I don’t know how large your matrices are, but arithmetically matrix multiply can be decomposed into sub-problems. The beginning part of the answer here:
What kind of GPU do you use? 21 MB is not particularly large as matrices go, and with even budget GPUs offering at least 1 GB of on-board memory, you should be able to keep several such matrices resident on the GPU. You may want to look more closely at the memory management performed by your application.
Agreed. your out of memory problem should be investigated rather than looking for a different library.
If you have an out of memory issue that is actually due to this matrix size (perhaps because you have ~50 such matrices in memory) then the correct solution would be to manage that situation somehow. cufftXt won’t solve any problems like that for you.
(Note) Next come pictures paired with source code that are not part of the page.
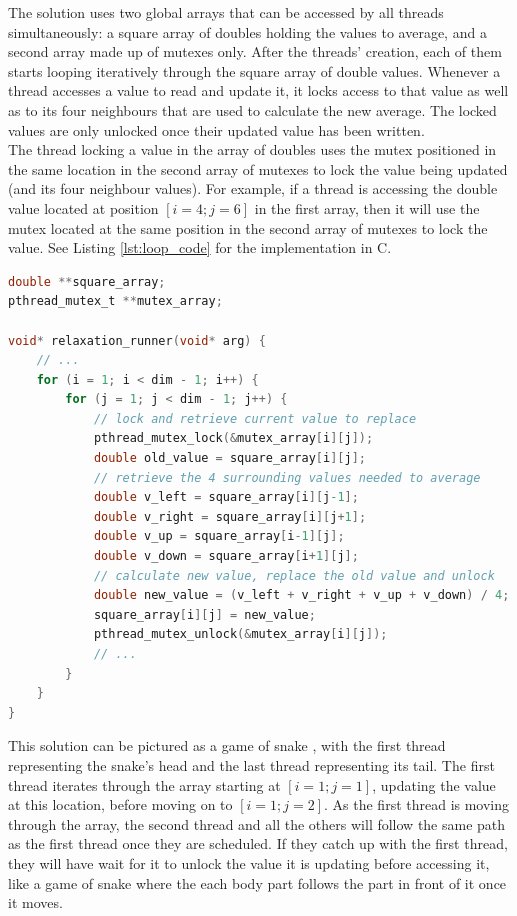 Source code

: \documentclass[letterpaper,12pt]{article}
\begin{document}
The solution uses two global arrays that can be accessed by all threads simultaneously: a square array of doubles holding the values to average, and a second array made up of mutexes only. After the threads' creation, each of them starts looping iteratively through the square array of double values. Whenever a thread accesses a value to read and update it, it locks access to that value as well as to its four neighbours that are used to calculate the new average. The locked values are only unlocked once their updated value has been written.\\

The thread locking a value in the array of doubles uses the mutex positioned in the same location in the second array of mutexes to lock the value being updated (and its four neighbour values). For example, if a thread is accessing the double value located at position $[i=4; j=6]$ in the first array, then it will use the mutex located at the same position in the second array of mutexes to lock the value. See Listing \ref{lst:loop_code} for the implementation in C.\\

\begin{lstlisting}[language=C, caption=Looping through the arrays (main.c), label={lst:loop_code}]
double **square_array;
pthread_mutex_t **mutex_array;

void* relaxation_runner(void* arg) {
    // ...
    for (i = 1; i < dim - 1; i++) {
    	for (j = 1; j < dim - 1; j++) {
    		// lock and retrieve current value to replace
    		pthread_mutex_lock(&mutex_array[i][j]);
    		double old_value = square_array[i][j];
    		// retrieve the 4 surrounding values needed to average
    		double v_left = square_array[i][j-1];
    		double v_right = square_array[i][j+1];
    		double v_up = square_array[i-1][j];
    		double v_down = square_array[i+1][j];
    		// calculate new value, replace the old value and unlock
    		double new_value = (v_left + v_right + v_up + v_down) / 4;
    		square_array[i][j] = new_value;
    		pthread_mutex_unlock(&mutex_array[i][j]);
    		// ...
    	}
    }
}
\end{lstlisting}

This solution can be pictured as a game of snake \cite{snake_game}, with the first thread representing the snake's head and the last thread representing its tail. The first thread iterates through the array starting at $[i=1; j=1]$, updating the value at this location, before moving on to $[i=1; j=2]$. As the first thread is moving through the array, the second thread and all the others will follow the same path as the first thread once they are scheduled. If they catch up with the first thread, they will have wait for it to unlock the value it is updating before accessing it, like a game of snake where the each body part follows the part in front of it once it moves.\\
\end{document}
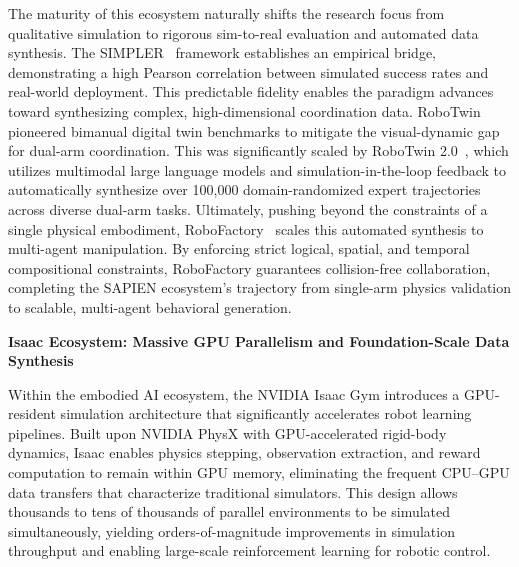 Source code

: \documentclass[acmsmall,screen,review,anonymous]{acmart}
\begin{document}
The maturity of this ecosystem naturally shifts the research focus from qualitative simulation to rigorous sim-to-real evaluation and automated data synthesis. 
The SIMPLER~\cite{li2025simpler} framework establishes an empirical bridge, demonstrating a high Pearson correlation between simulated success rates and real-world deployment. 
This predictable fidelity enables the paradigm advances toward synthesizing complex, high-dimensional coordination data. RoboTwin~\cite{mu2024robotwin} pioneered bimanual digital twin benchmarks to mitigate the visual-dynamic gap for dual-arm coordination. This was significantly scaled by RoboTwin 2.0~\cite{chen2025robotwin2}, which utilizes multimodal large language models and simulation-in-the-loop feedback to automatically synthesize over 100,000 domain-randomized expert trajectories across diverse dual-arm tasks. Ultimately, pushing beyond the constraints of a single physical embodiment, RoboFactory~\cite{qin2025robofactory} scales this automated synthesis to multi-agent manipulation. By enforcing strict logical, spatial, and temporal compositional constraints, RoboFactory guarantees collision-free collaboration, completing the SAPIEN ecosystem's trajectory from single-arm physics validation to scalable, multi-agent behavioral generation.

\textbf{Isaac Ecosystem: Massive GPU Parallelism and Foundation-Scale Data Synthesis}

Within the embodied AI ecosystem, the NVIDIA Isaac Gym introduces a GPU-resident simulation architecture that significantly accelerates robot learning pipelines. Built upon NVIDIA PhysX with GPU-accelerated rigid-body dynamics, Isaac enables physics stepping, observation extraction, and reward computation to remain within GPU memory, eliminating the frequent CPU–GPU data transfers that characterize traditional simulators. This design allows thousands to tens of thousands of parallel environments to be simulated simultaneously, yielding orders-of-magnitude improvements in simulation throughput and enabling large-scale reinforcement learning for robotic control.
\end{document}
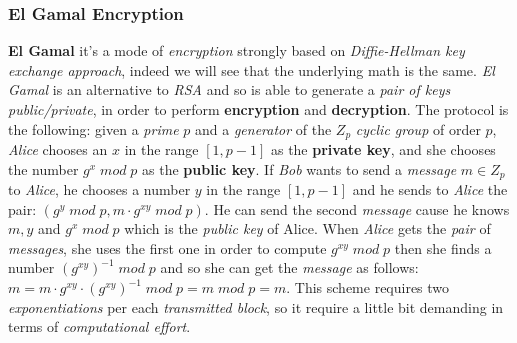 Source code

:\documentclass{article}
\begin{document}
\subsubsection{El Gamal Encryption}
\textbf{El Gamal} it's a mode of \emph{encryption} strongly based on \emph{Diffie-Hellman key exchange approach}, indeed we will see that the underlying math is the same.\emph{ El Gamal }is an alternative to \emph{RSA} and so is able to generate a \emph{pair of keys public/private}, in order to perform \textbf{encryption} and \textbf{decryption}. The protocol is the following: given a \emph{prime} $p$ and a \emph{generator} of the $Z_p$ \emph{cyclic group} of order $p$, \emph{Alice} chooses an $x$ in the range $\left [1,p-1 \right]$ as the \textbf{private key}, and she chooses the number $g^x \; mod\; p$ as the \textbf{public key}. If \emph{Bob} wants to send a \emph{message} $m \in Z_p$ to \emph{Alice}, he chooses a number $y$ in the range $\left [1,p-1 \right]$ and he sends to \emph{Alice} the pair: $(g^y \; mod\; p, m\cdot g^{xy} \; mod\; p)$. He can send the second \emph{message} cause he knows $m,y$ and $g^x \; mod\; p$ which is the \emph{public key} of Alice. When \emph{Alice} gets the \emph{pair} of \emph{messages}, she uses the first one in order to compute $g^{xy} \; mod\;  p$ then she finds a number $(g^{xy})^{-1} \; mod\; p$ and so she can get the \emph{message} as follows: $m = m \cdot g^{xy} \cdot (g^{xy})^{-1} \; mod\; p = m \; mod\; p = m$. This scheme requires two \emph{exponentiations} per each \emph{transmitted block}, so it require a little bit demanding in terms of \emph{computational effort}. 
\end{document}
There are a number of different Tesla GPUs with different amounts of memory, but it is reasonably safe to assume that your Tesla has at least 4 GB of on-board memory and thus enough memory for many instances of a 21 MB matrix. Since you have not shown any code that would allow others to reproduce your issue, I can only give the general recommendations to
review the number of memory allocations, and the size of each
properly check the return status of each CUDA API call, each CUBLAS API call, and each kernel launch
Yes, but a 21MB matrix is not a very large matrix. There would be no need or reason to split it up. Rather than pursuing this path, I would suggest getting a very crisp understanding of the out of memory issue. A 21MB matrix cannot by itself cause an out of memory issue on any GPU.